• Required action
Output every record verbatim, and omit each picture.

** Opening Information shown block **

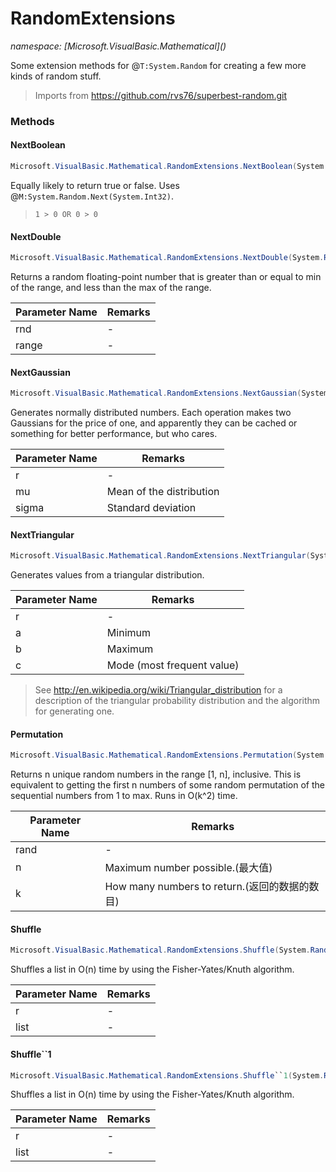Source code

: ﻿# RandomExtensions
_namespace: [Microsoft.VisualBasic.Mathematical](<a href="#" onClick="load('/docs/Microsoft.VisualBasic.Mathematical/index.md')"></a>)_

Some extension methods for @``T:System.Random`` for creating a few more kinds of random stuff.

> Imports from https://github.com/rvs76/superbest-random.git 


### Methods

#### NextBoolean
```csharp
Microsoft.VisualBasic.Mathematical.RandomExtensions.NextBoolean(System.Random)
```
Equally likely to return true or false. Uses @``M:System.Random.Next(System.Int32)``.
> 
>  ```vbnet
>  1 > 0 OR 0 > 0
>  ```
>  

#### NextDouble
```csharp
Microsoft.VisualBasic.Mathematical.RandomExtensions.NextDouble(System.Random,Microsoft.VisualBasic.ComponentModel.Ranges.DoubleRange)
```
Returns a random floating-point number that is greater than or equal to min of the range,
 and less than the max of the range.

|Parameter Name|Remarks|
|--------------|-------|
|rnd|-|
|range|-|


#### NextGaussian
```csharp
Microsoft.VisualBasic.Mathematical.RandomExtensions.NextGaussian(System.Random,System.Double,System.Double)
```
Generates normally distributed numbers. Each operation makes two Gaussians for the price of one, and apparently they can be cached or something for better performance, but who cares.

|Parameter Name|Remarks|
|--------------|-------|
|r|-|
|mu|Mean of the distribution|
|sigma|Standard deviation|


#### NextTriangular
```csharp
Microsoft.VisualBasic.Mathematical.RandomExtensions.NextTriangular(System.Random,System.Double,System.Double,System.Double)
```
Generates values from a triangular distribution.

|Parameter Name|Remarks|
|--------------|-------|
|r|-|
|a|Minimum|
|b|Maximum|
|c|Mode (most frequent value)|

> 
>  See http://en.wikipedia.org/wiki/Triangular_distribution for a description of the triangular probability distribution and the algorithm for generating one.
>  

#### Permutation
```csharp
Microsoft.VisualBasic.Mathematical.RandomExtensions.Permutation(System.Random,System.Int32,System.Int32)
```
Returns n unique random numbers in the range [1, n], inclusive. 
 This is equivalent to getting the first n numbers of some random permutation of the sequential numbers from 1 to max. 
 Runs in O(k^2) time.

|Parameter Name|Remarks|
|--------------|-------|
|rand|-|
|n|Maximum number possible.(最大值)|
|k|How many numbers to return.(返回的数据的数目)|


#### Shuffle
```csharp
Microsoft.VisualBasic.Mathematical.RandomExtensions.Shuffle(System.Random,System.Collections.IList@)
```
Shuffles a list in O(n) time by using the Fisher-Yates/Knuth algorithm.

|Parameter Name|Remarks|
|--------------|-------|
|r|-|
|list|-|


#### Shuffle``1
```csharp
Microsoft.VisualBasic.Mathematical.RandomExtensions.Shuffle``1(System.Random,System.Collections.Generic.List{``0}@)
```
Shuffles a list in O(n) time by using the Fisher-Yates/Knuth algorithm.

|Parameter Name|Remarks|
|--------------|-------|
|r|-|
|list|-|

** Closing Information shown block **

• The answer
Source code

: ﻿# RandomExtensions
_namespace: [Microsoft.VisualBasic.Mathematical](<a href="#" onClick="load('/docs/Microsoft.VisualBasic.Mathematical/index.md')"></a>)_

Some extension methods for @``T:System.Random`` for creating a few more kinds of random stuff.

> Imports from https://github.com/rvs76/superbest-random.git 


### Methods

#### NextBoolean
```csharp
Microsoft.VisualBasic.Mathematical.RandomExtensions.NextBoolean(System.Random)
```
Equally likely to return true or false. Uses @``M:System.Random.Next(System.Int32)``.
> 
>  ```vbnet
>  1 > 0 OR 0 > 0
>  ```
>  

#### NextDouble
```csharp
Microsoft.VisualBasic.Mathematical.RandomExtensions.NextDouble(System.Random,Microsoft.VisualBasic.ComponentModel.Ranges.DoubleRange)
```
Returns a random floating-point number that is greater than or equal to min of the range,
 and less than the max of the range.

|Parameter Name|Remarks|
|--------------|-------|
|rnd|-|
|range|-|


#### NextGaussian
```csharp
Microsoft.VisualBasic.Mathematical.RandomExtensions.NextGaussian(System.Random,System.Double,System.Double)
```
Generates normally distributed numbers. Each operation makes two Gaussians for the price of one, and apparently they can be cached or something for better performance, but who cares.

|Parameter Name|Remarks|
|--------------|-------|
|r|-|
|mu|Mean of the distribution|
|sigma|Standard deviation|


#### NextTriangular
```csharp
Microsoft.VisualBasic.Mathematical.RandomExtensions.NextTriangular(System.Random,System.Double,System.Double,System.Double)
```
Generates values from a triangular distribution.

|Parameter Name|Remarks|
|--------------|-------|
|r|-|
|a|Minimum|
|b|Maximum|
|c|Mode (most frequent value)|

> 
>  See http://en.wikipedia.org/wiki/Triangular_distribution for a description of the triangular probability distribution and the algorithm for generating one.
>  

#### Permutation
```csharp
Microsoft.VisualBasic.Mathematical.RandomExtensions.Permutation(System.Random,System.Int32,System.Int32)
```
Returns n unique random numbers in the range [1, n], inclusive. 
 This is equivalent to getting the first n numbers of some random permutation of the sequential numbers from 1 to max. 
 Runs in O(k^2) time.

|Parameter Name|Remarks|
|--------------|-------|
|rand|-|
|n|Maximum number possible.(最大值)|
|k|How many numbers to return.(返回的数据的数目)|


#### Shuffle
```csharp
Microsoft.VisualBasic.Mathematical.RandomExtensions.Shuffle(System.Random,System.Collections.IList@)
```
Shuffles a list in O(n) time by using the Fisher-Yates/Knuth algorithm.

|Parameter Name|Remarks|
|--------------|-------|
|r|-|
|list|-|


#### Shuffle``1
```csharp
Microsoft.VisualBasic.Mathematical.RandomExtensions.Shuffle``1(System.Random,System.Collections.Generic.List{``0}@)
```
Shuffles a list in O(n) time by using the Fisher-Yates/Knuth algorithm.

|Parameter Name|Remarks|
|--------------|-------|
|r|-|
|list|-|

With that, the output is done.